Brent crude futures fell 50 cents, or 0.73 percent, to $67.55 a barrel at 9:43 a.m. Saudi time. U.S. benchmark West Texas Intermediate (WTI) crude slipped 51 cents, or 0.80 percent, to $63.64. Both contracts had risen on Wednesday after U.S. government data showed a sharper-than-expected drawdown in crude inventories.
The U.S. Energy Information Administration (EIA) reported that crude stockpiles fell by 2.4 million barrels for the week ending August 22, outpacing analysts’ expectations of a 1.9 million-barrel drop, according to a Reuters poll.
“Oil prices are pulling back this morning as traders reassess yesterday’s rally driven by the EIA report,” said Priyanka Sachdeva, senior market analyst at Phillip Nova. While U.S. inventories continued to decline, she noted, the pace of drawdowns had slowed compared to the previous week, “tempering bullish momentum.”
The drawdown suggested steady demand heading into the U.S. Labor Day holiday, which traditionally sees a surge in travel. However, analysts noted that the long weekend also marks the unofficial end of the summer driving season, raising expectations of weaker demand in the weeks ahead. “This typically signals the start of softer consumption patterns,” said Tony Sycamore, market analyst at IG.
Attention is also turning to India, one of the world’s largest oil importers, after U.S. President Donald Trump announced tariffs of up to 50 percent on Indian imports.

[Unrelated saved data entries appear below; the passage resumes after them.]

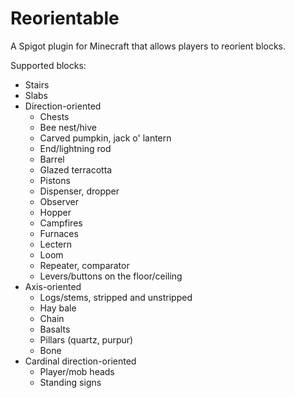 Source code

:# Reorientable

A Spigot plugin for Minecraft that allows players to reorient blocks.

Supported blocks:

- Stairs
- Slabs
- Direction-oriented
  - Chests
  - Bee nest/hive
  - Carved pumpkin, jack o' lantern
  - End/lightning rod
  - Barrel
  - Glazed terracotta
  - Pistons
  - Dispenser, dropper
  - Observer
  - Hopper
  - Campfires
  - Furnaces
  - Lectern
  - Loom
  - Repeater, comparator
  - Levers/buttons on the floor/ceiling
- Axis-oriented
  - Logs/stems, stripped and unstripped
  - Hay bale
  - Chain
  - Basalts
  - Pillars (quartz, purpur)
  - Bone
- Cardinal direction-oriented
  - Player/mob heads
  - Standing signs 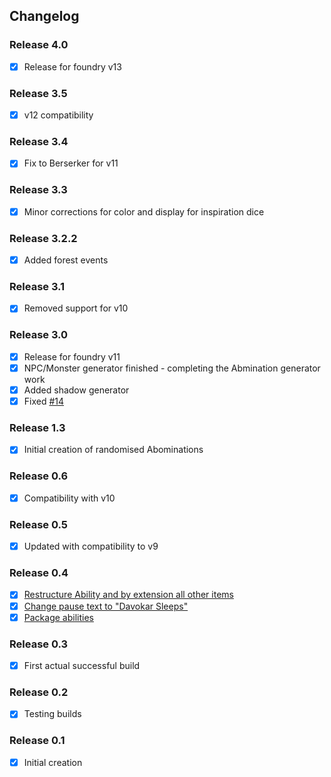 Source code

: ## Changelog

### Release 4.0
- [x] Release for foundry v13 

### Release 3.5
- [x] v12 compatibility

### Release 3.4
- [x] Fix to Berserker for v11

### Release 3.3
- [x] Minor corrections for color and display for inspiration dice

### Release 3.2.2
- [x] Added forest events
### Release 3.1
- [x] Removed support for v10
### Release 3.0
- [x] Release for foundry v11
- [x] NPC/Monster generator finished - completing the Abmination generator work
- [x] Added shadow generator
- [x] Fixed [#14](https://github.com/bithir/symbaroum-bithir-mod/issues/14)
### Release 1.3
- [x] Initial creation of randomised Abominations
### Release 0.6
- [x] Compatibility with v10
### Release 0.5
- [x] Updated with compatibility to v9
### Release 0.4
- [x] [Restructure Ability and by extension all other items](https://github.com/bithir/symbaroum-bithir-mod/issues/8)
- [x] [Change pause text to "Davokar Sleeps"](https://github.com/bithir/symbaroum-bithir-mod/issues/7)
- [x] [Package abilities](https://github.com/bithir/symbaroum-bithir-mod/issues/6)
### Release 0.3
- [x] First actual successful build
### Release 0.2
- [x]  Testing builds
### Release 0.1
- [x] Initial creation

Washington has pressured New Delhi to reduce purchases of Russian crude, but analysts expect India to continue buying from Moscow in the short term. “This should limit the impact of the new tariffs on global supply,” said Sycamore.

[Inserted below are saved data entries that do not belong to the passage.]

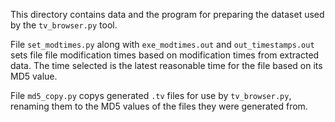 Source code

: This directory contains data and the program for preparing
the dataset used by the `tv_browser.py` tool.

File `set_modtimes.py` along with `exe_modtimes.out` and
`out_timestamps.out` sets file file
modification times based on modification times from extracted data.
The time selected is the latest reasonable time for the file
based on its MD5 value.

File `md5_copy.py` copys generated `.tv` files for use by `tv_browser.py`,
renaming them to the MD5 values of the files they were generated from.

At the same time, rising supply from major producers is weighing on prices. Some members of the OPEC+ alliance have eased voluntary production cuts, offsetting market support from ongoing disruptions linked to the Russia-Ukraine conflict.
On Wednesday, Ukrainian officials said a massive Russian drone assault targeted energy and gas transport infrastructure across six regions, leaving more than 100,000 people without power. The escalation added to concerns about the vulnerability of Europe’s energy system ahead of winter.
Macroeconomic signals also remain in focus. The prospect of a U.S. interest rate cut has offered some support to oil markets, with lower borrowing costs potentially boosting economic activity and fuel demand. John Williams, president of the New York Federal Reserve, said on Wednesday that while rates are expected to fall at some stage, policymakers would wait for fresh economic data before deciding on a move at the Fed’s September 16–17 meeting.
With global supply and demand signals pulling in different directions, analysts say oil markets are likely to remain volatile in the short term.